# 8am - here we go- pico salax prep



## 19375 (Nov 19, 2006)

I have a feeling it is going to be a long day


----------



## BQ (May 22, 2000)

Yeah.. but I bet tomorrow seems rather short in comparsion.







Just make sure you got a book or something to read and distract you while you prep. And try to keep in mind.. this is the worst part of it and tomorrow will seem like a snap.Find out about the sedation if you haven't already and make sure you got a ride.All the best for a 'not so horrible' prep today and a smooth and easy procedure for tomorrow.







BQ


----------



## 19375 (Nov 19, 2006)

ok it was def not as bad as the previous prep I had to do coylote I think it was called or something similar but I am writing here so I do not puke it back up..I downed it pretty quick and now am having some anxiety about the effectsI am probably going to post a lot today - thanks for keeping me company to anyone who can!I am so very thankful to have found this thread through a search on google last night - I will be doing a lot of reading today.
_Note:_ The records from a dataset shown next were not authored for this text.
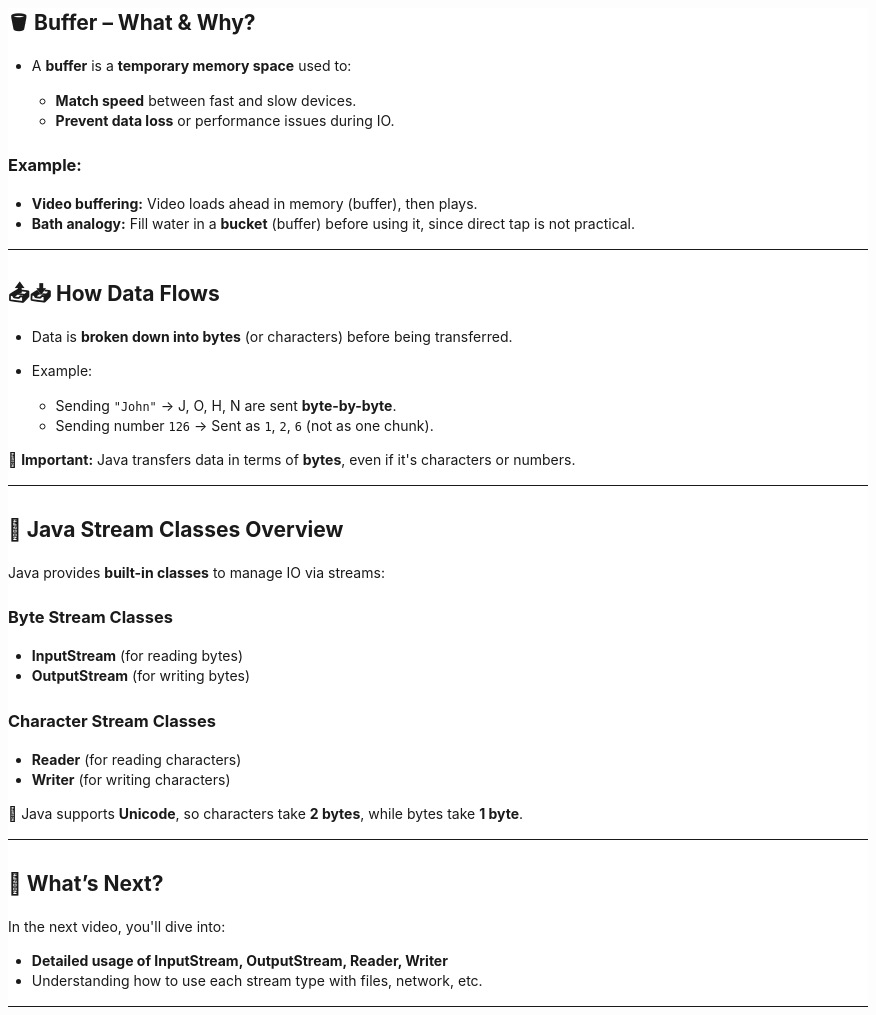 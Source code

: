 ## 🪣 **Buffer – What & Why?**

* A **buffer** is a **temporary memory space** used to:

  * **Match speed** between fast and slow devices.
  * **Prevent data loss** or performance issues during IO.

### Example:

* **Video buffering:** Video loads ahead in memory (buffer), then plays.
* **Bath analogy:** Fill water in a **bucket** (buffer) before using it, since direct tap is not practical.

---

## 📤📥 **How Data Flows**

* Data is **broken down into bytes** (or characters) before being transferred.
* Example:

  * Sending `"John"` → J, O, H, N are sent **byte-by-byte**.
  * Sending number `126` → Sent as `1`, `2`, `6` (not as one chunk).

🧠 **Important:** Java transfers data in terms of **bytes**, even if it's characters or numbers.

---

## 🧰 **Java Stream Classes Overview**

Java provides **built-in classes** to manage IO via streams:

### Byte Stream Classes

* **InputStream** (for reading bytes)
* **OutputStream** (for writing bytes)

### Character Stream Classes

* **Reader** (for reading characters)
* **Writer** (for writing characters)

📌 Java supports **Unicode**, so characters take **2 bytes**, while bytes take **1 byte**.

---

## 🎯 What’s Next?

In the next video, you'll dive into:

* **Detailed usage of InputStream, OutputStream, Reader, Writer**
* Understanding how to use each stream type with files, network, etc.

---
I hate to be able to relate to this group and hate we all have to endure this disease but we do and to have found a group where people understand is amazing


----------



## 19375 (Nov 19, 2006)

Pretty tired ....do i dare take a nap? I mean this isn't going to kick in all of a sudden right?


----------



## 19375 (Nov 19, 2006)

Probably being a pain herebut not much is happening. Yes I have gone to the washroom a few times and it is more loose than normal but nothing like last time with the other prep


----------